Les adhérents d’Essadiq observent un sit-in

En protestation contre le notaire qu’ils accusent d’avoir recouru à des malversations pour faciliter la tâche aux membres du conseil administratif de l’amicale transformée en «société immobilière Essadiq», une centaine des 480 d’adhérents ont observé un sit-in devant lle bureau du juge d’instruction qui se charge de leur affaire.
L’histoire de ces rêveurs d’une «tombe de la vie» remonte à 1990. Em cette année, l’amicale Essadiq a vu le jour pour un objectif purement social : avoir un lot de terrain. Un fois créée, plus de quatre cents personnes se sont présentées pour s’inscrire dans ce projet sociale et économique. Ils ont versé globalement une somme de quarante-cinq millions de dirhams.

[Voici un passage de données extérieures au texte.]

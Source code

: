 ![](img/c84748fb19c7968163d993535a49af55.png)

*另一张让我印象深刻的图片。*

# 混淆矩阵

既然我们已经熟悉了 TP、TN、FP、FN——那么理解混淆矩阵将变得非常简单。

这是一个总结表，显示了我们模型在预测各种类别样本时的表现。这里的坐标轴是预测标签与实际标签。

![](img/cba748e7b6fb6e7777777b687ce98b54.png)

Des sommes qui ont permis à l’amicale d’acquérir un terrain à Mohammedia. Seulement, les adhérents ont été surpris par la suite lorsque l’amicale s’est transformée, loin de leurs yeux, en une société d’un capital de quatre-vingt mille dirhams, avec un conseil administratif de huit personnes. Ce conseil administratif a procédé à l’enregistrement du terrain au nom de la société et non pas de l’amicale. Ce qui a été considéré par les adhérents comme une sorte de falsification, une escroquerie menée par les membres du conseil administratif avec la complicité du notaire, Hussein Sefrioui. Ce dernier a effectué des changements illégaux dans les documents. Ce qui a facilité la tâche aux membres du conseil administratif pour mettre la main dans le sac afin de financer d’autres projets et jeter les adhérents par la fenêtre.
Ne pouvant plus supporter ce calvaire et cette souffrance qui a duré, jusqu’à aujourd’hui, douze ans, les adhérents ont réagi devant la porte du bureau du juge d’instruction près la Cour d’appel qui se charge de ce dossier. Ils ont protesté à l’occasion de la décision du juge d’instruction faisant état d’approfondir son instruction dans le dossier qui les oppose au notaire précité et de reporter une fois encore son examen au 13 septembre. Les adhérents n’ont plus toléré ces reports successifs de l’examen de leur dossier. Ils ne réclament que la justice et rien d’autre que la justice.